According to the viewpoint presented by Watson et al. (2018), the international market environment has been deemed to possess several uncertainties and issues that impact the expansion of the market and the dynamics of the business world. According to the Sannies case study provided, the company aims to grow its market and increase its sales in international locations. After a number of the company’s customers relocated to other countries, there was a rise in the overall demand for the firm’s shoes, which led the board of directors to decide to either create a company outlet or begin offering direct sales to the customers (Watson et al., 2018). In the high-end shoe industry, the corporation is up against several challenges as a result of the conditions of the market, each of which can be highlighted individually.

People are willing to pay extra for a name-brand shoe in the shoe business, one of the most competitive in the world. In light of the expanding number of designers, merchants, and manufacturers, the company has difficulty competing in the global market. According to Nguyen (2021), China, Vietnam, and Indonesia are the top three shoe-manufacturing countries in market share. In 2019, these countries will produce 75 percent of the world’s total footwear output. The majority of Sannies’ annual revenue of around £30 million comes from the United Kingdom and Ireland (Nguyen, 2021). It has been discovered that the company’s directors lack in-depth expertise and experience in worldwide marketing. The directors’ concerns about selling their Scottish heritage were dismissed as a bad idea for the company’s expansion.

The consistent shift in customer behavior concerning the shoe design, price, availability, and other options is another significant factor contributing to the existence of a sustainable opportunity for the company in the European market. A business in Europe known as S’annee has been in contact with Sannies and has requested that they modify their brand names to avoid infringing on their copyright and confusing customers (Nguyen, 2021). There are many different shoe different brands in the U.K. market, such as Joseph Chesney and sons, Foster and son, John Lobb, Barker shoes, and Grenson, that have already left their mark on the European footwear market; however, the Company Sannies is unknown to the majority of the population in Europe, which is a significant challenge faced by the organization for the instance of joining into the European shoe market.

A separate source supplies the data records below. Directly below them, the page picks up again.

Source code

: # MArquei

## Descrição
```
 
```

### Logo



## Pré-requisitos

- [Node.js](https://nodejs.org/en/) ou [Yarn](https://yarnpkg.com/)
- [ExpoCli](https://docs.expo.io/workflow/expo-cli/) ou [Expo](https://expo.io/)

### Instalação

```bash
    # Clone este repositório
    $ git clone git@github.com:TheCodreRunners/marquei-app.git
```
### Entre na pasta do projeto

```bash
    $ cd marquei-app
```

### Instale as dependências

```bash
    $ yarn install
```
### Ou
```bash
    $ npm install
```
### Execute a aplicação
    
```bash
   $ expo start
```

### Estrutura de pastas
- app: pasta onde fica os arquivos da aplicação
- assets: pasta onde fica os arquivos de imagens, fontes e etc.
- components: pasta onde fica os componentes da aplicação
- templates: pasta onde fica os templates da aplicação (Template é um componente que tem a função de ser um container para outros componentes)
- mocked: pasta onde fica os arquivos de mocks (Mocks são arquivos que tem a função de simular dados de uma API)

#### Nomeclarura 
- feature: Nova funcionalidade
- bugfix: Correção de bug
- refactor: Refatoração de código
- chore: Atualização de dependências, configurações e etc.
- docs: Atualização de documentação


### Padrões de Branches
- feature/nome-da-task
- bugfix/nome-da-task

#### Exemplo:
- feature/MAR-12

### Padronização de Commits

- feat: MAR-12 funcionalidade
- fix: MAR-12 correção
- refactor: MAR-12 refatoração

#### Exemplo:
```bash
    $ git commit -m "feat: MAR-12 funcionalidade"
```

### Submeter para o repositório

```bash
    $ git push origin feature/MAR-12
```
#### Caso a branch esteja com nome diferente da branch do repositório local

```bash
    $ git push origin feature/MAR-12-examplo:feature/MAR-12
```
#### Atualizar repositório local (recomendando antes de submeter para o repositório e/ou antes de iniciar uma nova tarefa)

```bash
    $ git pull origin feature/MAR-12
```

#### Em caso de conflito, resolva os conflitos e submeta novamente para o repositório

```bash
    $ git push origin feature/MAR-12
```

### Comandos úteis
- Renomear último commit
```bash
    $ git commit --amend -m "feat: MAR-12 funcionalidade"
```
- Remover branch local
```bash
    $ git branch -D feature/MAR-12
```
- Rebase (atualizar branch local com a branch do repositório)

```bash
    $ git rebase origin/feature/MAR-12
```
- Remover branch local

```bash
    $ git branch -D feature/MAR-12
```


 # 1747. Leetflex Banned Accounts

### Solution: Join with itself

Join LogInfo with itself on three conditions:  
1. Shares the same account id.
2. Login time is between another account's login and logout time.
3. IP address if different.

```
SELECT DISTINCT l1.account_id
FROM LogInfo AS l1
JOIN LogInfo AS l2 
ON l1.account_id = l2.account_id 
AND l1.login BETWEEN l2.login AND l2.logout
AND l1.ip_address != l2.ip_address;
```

Product Elements that Need to be Adapted in the European Market

The company should identify some of the product features where the incorporation can be made to enter and sustain itself in the European market, taking into consideration the challenges in international market trends addressed above. The product’s design, as well as its brand names and values, its value proposition, its color palette, and its packaging, are all parts of the product. Since most people in Scotland are familiar with the brand name, the business must concentrate on promoting itself in international markets using various means (Watson et al., 2018). It has been determined that the company provides five distinct style ranges in their local market in Scotland; nevertheless, it has to expand these ranges to reach a more significant number of customers in Europe.

Sannies’ foreign market promotion is aimed at customers who recently relocated to the European market and are eager to buy shoes from the same brand they had previously purchased. Independent retailers that sell Sannies items independently in the European market are included in the category of two-channel clients, as are international customers who have just relocated to Europe (Nguyen, 2021). These two channels can show that a more significant number of selling channels are needed for a corporation, including franchisees and direct company stores in Europe, as well as additional options like online selling.

Price

Increased CostCost that the company will Face when they Develop its Presence in a Particular Country

According to Al-Maamary et al. (2017), price is believed to be the most problematic aspect that an organization could confront at the time of entry into the international market, specifically in a country. This is the opinion of the researchers. The United Kingdom is where Sannies intends to build the foundation of its customer base. According to the provided case study, the company introduced their footwear brand into the regional market with limited pricing margin options. The minimum price for their shoes is now set at £150, and the highest price for their designer shoes is approximately £500 (Al-Maamary et al., 2017). After entering the U.K. market, various variables hiked up the price of making the shoes, and as a result, the company wanted to increase the price of their shoes to account for the rise in production costs.

The company can produce 20 percent of their profit through sales made at their company shop. Fifteen percent of their profit is achieved through sales made to independent shoe dealers, and 30 percent is generated through direct sales to their most valuable clients (Al-Maamary et al., 2017). The use of channels that allow the company to generate thirty percent of its total profit through direct sales to its most valuable clients is essential to its ability to generate a profit. Cost of export, shifts in consumer demand, increased competition in the new market, and the impact of Brexit are some of the primary factors contributing to the increase in CostCost incurred by Sannies due to their decision to extend their business into the U.K.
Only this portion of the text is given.